Another day, another beautiful port and we have made the journey from Lisbon, Portugal to Malaga in Spain. The weather had picked up slightly as we approached the Straits of Gibraltar just before midnight on Thursday evening but our transit passed smoothly and before long we were into the Mediterranean and making our way towards Malaga.
There was one of the Italian Costa Cruise Ships due at the Pilot station for the same time so I set our ETA for a little earlier in order to ‘jump the queue’ if you will which worked a treat and we were all fast on the berth shortly before 8 am.
As you sail in you can’t help but notice what an idyllic setting the city has on the famous Costa del Sol and what a marvellous contrast the city presents. To the east of the capital, the coast along the region of La Axarqua is scattered with villages and sleepy fishing hamlets, the epitome of traditional rural Spain. To the west is a bustling metropolis that has helped the area become famous and easily recognisable as the Costa del Sol.
Three tours went ashore in Malaga today, two in the morning and one in the afternoon. The first tour to leave was the ‘Granada’ tour. This tour let our passengers discover the most romantic parts of Spain’s colourful history as well as learn about its glorious and Moorish past, which can be seen in almost every corner of this fascinating city. This was an all day tour and returned to the ship just before we sailed. The length of the tour really allowed our passengers to spend time taking in the port, the history and the local culture and gave them a chance to really immerse themselves in what the country as a whole has to offer.
The next tour to go ashore was the ‘El Torcal’ tour. El Torcal is a natural park and a fantastic world of limestone formations, flower filled valleys, rugged canyons and fragrant pine forests.

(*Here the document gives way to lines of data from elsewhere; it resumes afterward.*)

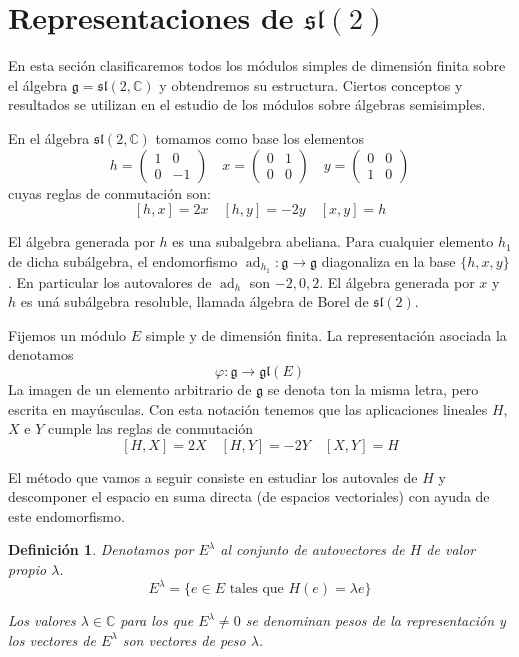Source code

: \documentclass[a4paper,draft,12pt]{scrartcl}
\newtheorem{defi}{Definición}[section]%
\newcommand{\C}{\mathbb{C}}%
\newcommand{\g}{\mathfrak{g}}%
\newcommand{\lto}{\longrightarrow}%
\newcommand{\df}[1]{\textsf{\color{blue}#1}}
\DeclareMathOperator{\ad}{ad}  %
\begin{document}
\newpage

\section{Representaciones de $\mathfrak{sl}(2)$}

En esta seción clasificaremos todos los módulos simples de dimensión finita sobre el álgebra $\g= \mathfrak{sl}(2, \C)$ y obtendremos su estructura.  Ciertos conceptos y resultados se utilizan en el estudio de los módulos sobre álgebras semisimples.

\bigskip

En el álgebra $\mathfrak{sl}(2, \C)$ tomamos como base los elementos
$$
h= 
\begin{pmatrix}
1 & 0 \\
0 & -1
\end{pmatrix}
\quad
x =
\begin{pmatrix}
0 & 1 \\
0 & 0 
\end{pmatrix}
\quad
y= 
\begin{pmatrix}
0 & 0 \\
1 & 0 
\end{pmatrix}
$$
cuyas reglas de conmutación son:
$$
[h,x]= 2x \quad [h,y]= -2y \quad [x,y]= h
$$

\bigskip


El álgebra generada por $h$ es una subalgebra abeliana.  Para cualquier elemento $h_1$ de dicha subálgebra, el endomorfismo $\ad_{h_1} : \g \rightarrow \g$ diagonaliza en la base $\{h,x,y\}$.  En particular los autovalores de $\ad_h$ son $-2,0,2$. 
El álgebra generada por $x$ y $h$ es uná subálgebra resoluble, llamada álgebra de Borel de $\mathfrak{sl}(2)$.

\bigskip

Fijemos un módulo $E$ simple y de dimensión finita.  La representación asociada la denotamos
$$
\varphi: \g \lto \mathfrak{gl}(E)
$$
La imagen de un elemento arbitrario de $\g$ se denota ton la misma letra, pero escrita en mayúsculas.  Con esta notación tenemos que las aplicaciones lineales $H$, $X$ e $Y$ cumple las reglas de conmutación
$$
[H,X]= 2X \quad [H,Y]= -2Y \quad [X,Y]= H
$$

El método que vamos a seguir consiste en estudiar los autovales de $H$ y descomponer el espacio en suma directa (de espacios vectoriales) con ayuda de este endomorfismo.

\begin{defi}

Denotamos por $E^\lambda$ al conjunto de autovectores de $H$ de valor propio $\lambda$.
$$
E^\lambda=\{e \in E \text{ tales que } H(e)= \lambda e\}
$$

Los valores $\lambda \in \C$ para los que $E^\lambda \neq 0$ se denominan  \df{pesos} de la representación y los vectores de $E^\lambda$ son vectores de peso $\lambda$.

\end{defi}
\end{document}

Millions of years ago, this part of the country was under sea and the fossils of many marine animals have been found here and are still being found here with each passing year.
It is a magnificent spot for nature, with over seven hundred recorded plant species, as well as large populations of mountain goats, wild cats and Iberian foxes, in addition to snakes and lizards. The area has been designated as a special zone for bird protection on account of the numerous species that nest here and the unusual stones and vegetation are a sight to behold.
The third and final tour went off in the afternoon. This one was the ‘Malaga Highlights and Flamenco Show’. Flamenco goes back to the 16th century and is thought to have developed from local gypsies who performed the dance around their campfires as a form of entertainment. Our passengers had the opportunity to enjoy refreshments while watching one of the most traditional and exotic pastimes that combines dance, song and music with exciting movements and colourful costumes.
Prior to departure our Agent called to ask if I minded sailing a little later than scheduled, 15 minutes or so, to allow the Costa ship to sail first as she had a high speed run to her next port. I thought it the least I could do having slipped in ahead of them in the morning.
A full evening of entertainment awaited our passengers once they had returned from ashore, and after enjoying a scenic sail away with the Cruise Staff on the open decks, and another culinary delight in the restaurants from our food and beverage team, our passengers were able to test their grey matter with an evening trivia before enjoying the vocal talents of international artist John Parton, father of our Cruise Director.